クラスも違い、特に接点があったわけではないが、なぜかY美さんは、諒子さんに好意を抱いていたらしい。
「自分でいうのもなんですが、わたし、けっこうモテてて。最初は、その1人かなって思ってたんです」
整った顔立ちで、ちょっとボーイッシュな雰囲気のある諒子さんは、女生徒からの人気も高く、後輩に告白されたことも1度や2度ではなかった。

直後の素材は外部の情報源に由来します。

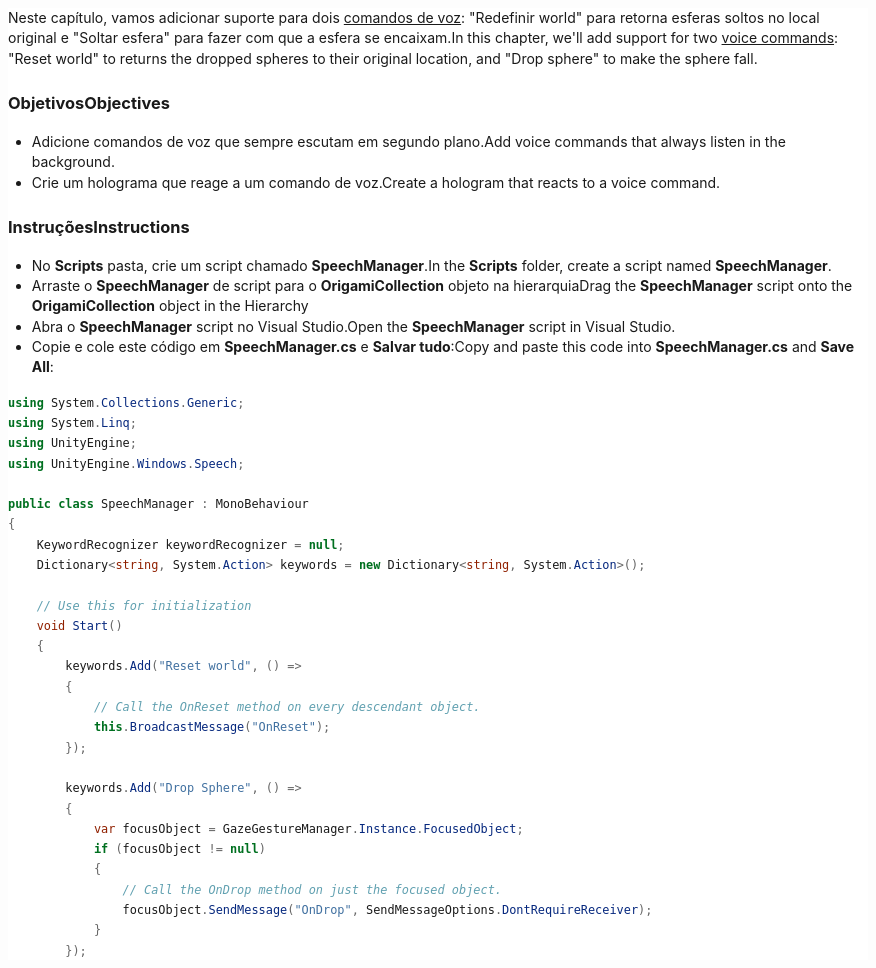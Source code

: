 <span data-ttu-id="5d1ab-232">Neste capítulo, vamos adicionar suporte para dois [comandos de voz](voice-input.md): "Redefinir world" para retorna esferas soltos no local original e "Soltar esfera" para fazer com que a esfera se encaixam.</span><span class="sxs-lookup"><span data-stu-id="5d1ab-232">In this chapter, we'll add support for two [voice commands](voice-input.md): "Reset world" to returns the dropped spheres to their original location, and "Drop sphere" to make the sphere fall.</span></span>

### <a name="objectives"></a><span data-ttu-id="5d1ab-233">Objetivos</span><span class="sxs-lookup"><span data-stu-id="5d1ab-233">Objectives</span></span>

* <span data-ttu-id="5d1ab-234">Adicione comandos de voz que sempre escutam em segundo plano.</span><span class="sxs-lookup"><span data-stu-id="5d1ab-234">Add voice commands that always listen in the background.</span></span>
* <span data-ttu-id="5d1ab-235">Crie um holograma que reage a um comando de voz.</span><span class="sxs-lookup"><span data-stu-id="5d1ab-235">Create a hologram that reacts to a voice command.</span></span>

### <a name="instructions"></a><span data-ttu-id="5d1ab-236">Instruções</span><span class="sxs-lookup"><span data-stu-id="5d1ab-236">Instructions</span></span>

* <span data-ttu-id="5d1ab-237">No **Scripts** pasta, crie um script chamado **SpeechManager**.</span><span class="sxs-lookup"><span data-stu-id="5d1ab-237">In the **Scripts** folder, create a script named **SpeechManager**.</span></span>
* <span data-ttu-id="5d1ab-238">Arraste o **SpeechManager** de script para o **OrigamiCollection** objeto na hierarquia</span><span class="sxs-lookup"><span data-stu-id="5d1ab-238">Drag the **SpeechManager** script onto the **OrigamiCollection** object in the Hierarchy</span></span>
* <span data-ttu-id="5d1ab-239">Abra o **SpeechManager** script no Visual Studio.</span><span class="sxs-lookup"><span data-stu-id="5d1ab-239">Open the **SpeechManager** script in Visual Studio.</span></span>
* <span data-ttu-id="5d1ab-240">Copie e cole este código em **SpeechManager.cs** e **Salvar tudo**:</span><span class="sxs-lookup"><span data-stu-id="5d1ab-240">Copy and paste this code into **SpeechManager.cs** and **Save All**:</span></span>

```cs
using System.Collections.Generic;
using System.Linq;
using UnityEngine;
using UnityEngine.Windows.Speech;

public class SpeechManager : MonoBehaviour
{
    KeywordRecognizer keywordRecognizer = null;
    Dictionary<string, System.Action> keywords = new Dictionary<string, System.Action>();

    // Use this for initialization
    void Start()
    {
        keywords.Add("Reset world", () =>
        {
            // Call the OnReset method on every descendant object.
            this.BroadcastMessage("OnReset");
        });

        keywords.Add("Drop Sphere", () =>
        {
            var focusObject = GazeGestureManager.Instance.FocusedObject;
            if (focusObject != null)
            {
                // Call the OnDrop method on just the focused object.
                focusObject.SendMessage("OnDrop", SendMessageOptions.DontRequireReceiver);
            }
        });

```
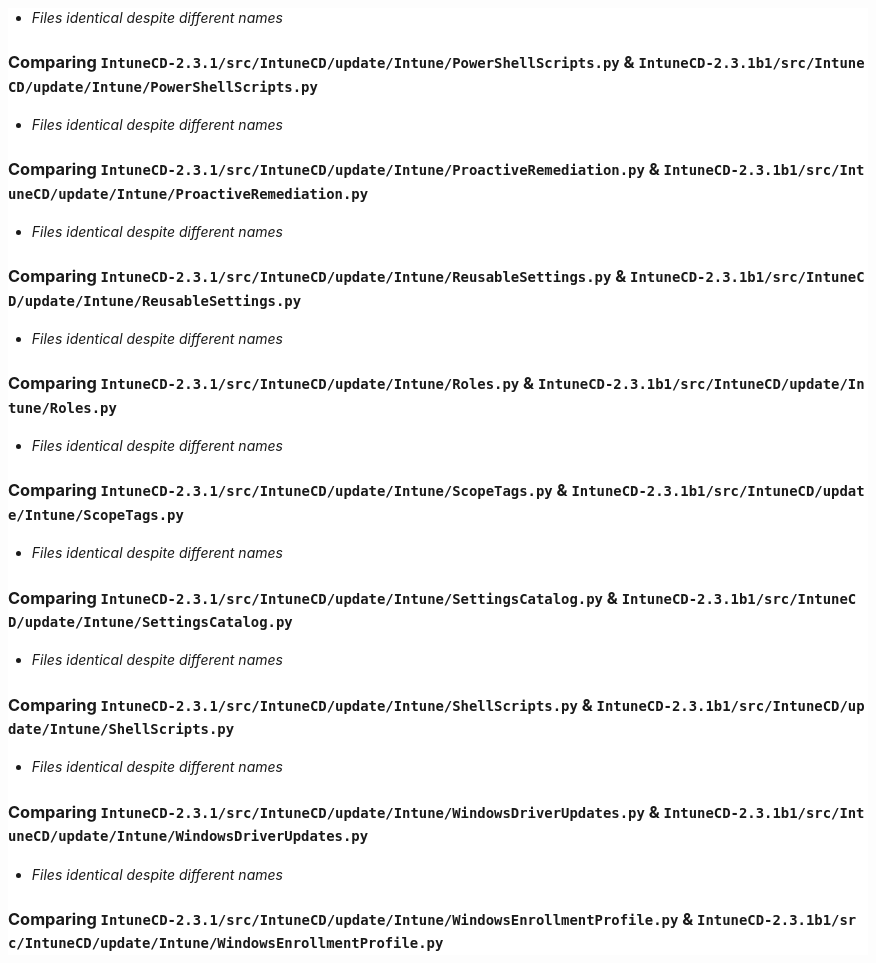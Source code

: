  * *Files identical despite different names*

### Comparing `IntuneCD-2.3.1/src/IntuneCD/update/Intune/PowerShellScripts.py` & `IntuneCD-2.3.1b1/src/IntuneCD/update/Intune/PowerShellScripts.py`

 * *Files identical despite different names*

### Comparing `IntuneCD-2.3.1/src/IntuneCD/update/Intune/ProactiveRemediation.py` & `IntuneCD-2.3.1b1/src/IntuneCD/update/Intune/ProactiveRemediation.py`

 * *Files identical despite different names*

### Comparing `IntuneCD-2.3.1/src/IntuneCD/update/Intune/ReusableSettings.py` & `IntuneCD-2.3.1b1/src/IntuneCD/update/Intune/ReusableSettings.py`

 * *Files identical despite different names*

### Comparing `IntuneCD-2.3.1/src/IntuneCD/update/Intune/Roles.py` & `IntuneCD-2.3.1b1/src/IntuneCD/update/Intune/Roles.py`

 * *Files identical despite different names*

### Comparing `IntuneCD-2.3.1/src/IntuneCD/update/Intune/ScopeTags.py` & `IntuneCD-2.3.1b1/src/IntuneCD/update/Intune/ScopeTags.py`

 * *Files identical despite different names*

### Comparing `IntuneCD-2.3.1/src/IntuneCD/update/Intune/SettingsCatalog.py` & `IntuneCD-2.3.1b1/src/IntuneCD/update/Intune/SettingsCatalog.py`

 * *Files identical despite different names*

### Comparing `IntuneCD-2.3.1/src/IntuneCD/update/Intune/ShellScripts.py` & `IntuneCD-2.3.1b1/src/IntuneCD/update/Intune/ShellScripts.py`

 * *Files identical despite different names*

### Comparing `IntuneCD-2.3.1/src/IntuneCD/update/Intune/WindowsDriverUpdates.py` & `IntuneCD-2.3.1b1/src/IntuneCD/update/Intune/WindowsDriverUpdates.py`

 * *Files identical despite different names*

### Comparing `IntuneCD-2.3.1/src/IntuneCD/update/Intune/WindowsEnrollmentProfile.py` & `IntuneCD-2.3.1b1/src/IntuneCD/update/Intune/WindowsEnrollmentProfile.py`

「けど、その子は少し変わってるというか、おかしかったんです。休み時間とか、いつも物陰から見られてたんですけど、その目つきが異常で……」
だいたいの子は、諒子さんを憧れの眼差しで見つめることが多かった。
しかしY美さんの視線は、どこか粘っこくて陰気で、それでいて口もとにはいつも恍惚とした笑みが浮かんでいたという。
「不気味でしたが、実害はないので放っておきました。でもある日の放課後、気持ち悪いことを言われたんです」
その日。日直だった諒子さんは、誰もいなくなった教室で日誌を書いていたそうだ。
すると、急に視界の隅に人の脚が入ってきた。顔を上げると、Y美さんが机の前に立っている。いつものように、歪んだ笑みを浮かべて。